»»

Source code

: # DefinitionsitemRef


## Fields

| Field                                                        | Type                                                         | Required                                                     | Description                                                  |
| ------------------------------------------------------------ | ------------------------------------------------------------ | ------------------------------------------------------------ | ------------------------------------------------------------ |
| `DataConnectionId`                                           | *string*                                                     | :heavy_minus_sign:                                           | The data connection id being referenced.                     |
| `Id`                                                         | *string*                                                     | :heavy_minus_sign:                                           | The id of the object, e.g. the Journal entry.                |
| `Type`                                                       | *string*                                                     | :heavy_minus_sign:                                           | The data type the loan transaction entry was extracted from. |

««

* [Task details]:
Every line where "Type" appears must be returned from the listing above.

* [Answer area]:
| Field                                                        | Type                                                         | Required                                                     | Description                                                  |
| `Type`                                                       | *string*                                                     | :heavy_minus_sign:                                           | The data type the loan transaction entry was extracted from. |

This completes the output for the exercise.